Continuous measurements of specific conductance began in early February when the combined water and ice depth reached approximately 90 cm (Fig. 3). Specific conductance increased from 700 to 1115 µS cm−1 by early April while the lake surface was frozen. The specific conductance fell below 500 µS cm−1 as the lake flooded with snowmelt in early May. Specific conductance ranged from 250–300 µS cm−1 after the conductivity data logger was removed in late June and before the lake froze over in the fall, and the water depth stayed between 100 and 150 cm, which was low compared to previous years (Liefert et al., 2018).

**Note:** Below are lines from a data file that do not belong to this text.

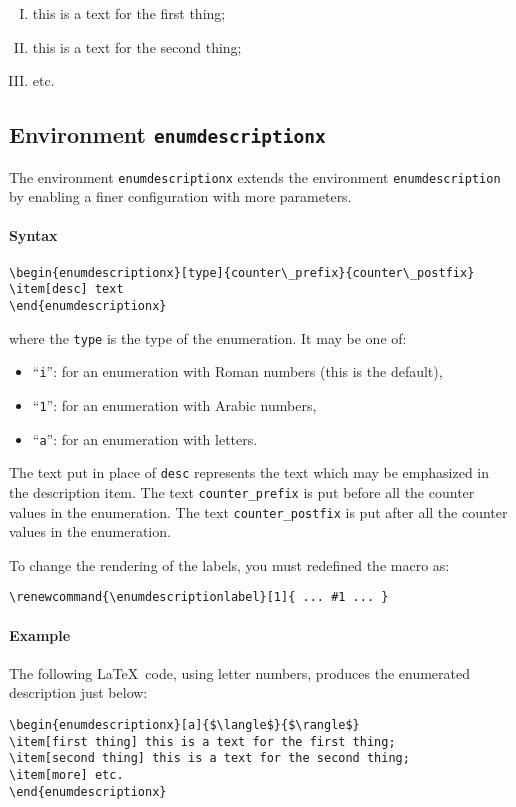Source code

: \documentclass[book,taskpackage,specpackage,codepackage]{upmethodology-document}
\begin{document}
\begin{enumerate}[I.]
\item this is a text for the first thing;
\item this is a text for the second thing;
\item etc.
\end{enumerate}

\subsection{Environment \texttt{enumdescriptionx}}

The environment \texttt{enumdescriptionx} extends the environment \texttt{enumdescription} by enabling a finer configuration with more parameters.

\paragraph{Syntax}
\begin{verbatim}
\begin{enumdescriptionx}[type]{counter\_prefix}{counter\_postfix}
\item[desc] text
\end{enumdescriptionx}
\end{verbatim}
where the \texttt{type} is the type of the enumeration. It may be one of:
\begin{itemize}
\item ``\texttt{i}'': for an enumeration with Roman numbers (this is the default),
\item ``\texttt{1}'': for an enumeration with Arabic numbers,
\item ``\texttt{a}'': for an enumeration with letters.
\end{itemize}
The text put in place of \texttt{desc} represents the text which may be emphasized in the description item.
The text \texttt{counter\_prefix} is put before all the counter values in the enumeration.
The text \texttt{counter\_postfix} is put after all the counter values in the enumeration.


To change the rendering of the labels, you must redefined the macro as:
\begin{verbatim}
\renewcommand{\enumdescriptionlabel}[1]{ ... #1 ... }
\end{verbatim}


\paragraph{Example} The following \LaTeX~code, using letter numbers, produces the enumerated description just below:
\begin{verbatim}
\begin{enumdescriptionx}[a]{$\langle$}{$\rangle$}
\item[first thing] this is a text for the first thing;
\item[second thing] this is a text for the second thing;
\item[more] etc.
\end{enumdescriptionx}
\end{verbatim}
\end{document}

4.2 Sediment characteristics
The 333 cm core from HL extends to at least the early Holocene and contains predominantly carbonate sediment underlain by silicate clays (Fig. 4). The upper 303 cm contains 5 %–55 % organics and 5 %–90 % carbonate; the core above the basal 30 cm has a mean carbonate content of 65%. In the basal unit, the carbonate content drops below 5 %, which was too low for isotopic analysis. The age–depth model (black line with 2σ gray uncertainty band, Fig. 4, Table 2) reveals average net sediment accumulation rates of 18 cm kyr−1 (thousand years) from 11.7–4.4 ka and 45.5 cm kyr−1 from 4.4 ka to present. High rates of net sedimentation correspond to intervals of high carbonate flux into the lake, indicating that authigenic carbonate production may largely control sedimentation rates. The carbonate content and carbonate flux, representing the mass of carbonates deposited per unit area per year, increased simultaneously with the sedimentation rate at 4.4 ka (Fig. 4), but the percent carbonate content subsequently declined until 4.0 ka. The radiocarbon age at 119 cm depth (3.072±0.03 ka) has an age similar to the date at 67 cm depth (3.031±0.02 ka), which may indicate a reworked upper age (black dots in Fig. 4). However, high total sediment and carbonate accumulation rates are inferred even if the upper age was excluded from the age–depth model.
4.3 Sedimentary oxygen and carbon isotopes
δ13Ccarb and δ18Ocarb in the upper 303 cm of sediment range from −6.9 ‰ to −1.5 ‰ and −18.4 ‰ to −15.2 ‰, respectively, and the mean isotope compositions become more positive over the record, but there is no significant trend (Fig. 4). Variance in δ13Ccarb and δ18Ocarb is highest before 4.4 ka (below 200 cm depth) and lowest since 1.5 ka (above 40 cm depth; Fig. 5). Isotope excursions appear in both the slow and fast sedimentation intervals and when the carbonate flux is both low and high (Fig. 4). δ18Ocarb peaks (2.9 standard deviations above the mean) from approximately 4.2–4 ka, for which four calibrated radiocarbon ages constrain the timing and indicate a fast sedimentation rate (Fig. 5). The carbonate flux is high, but the carbonate content is low (∼ 55 %) during this interval relative to the mean (Fig. 4).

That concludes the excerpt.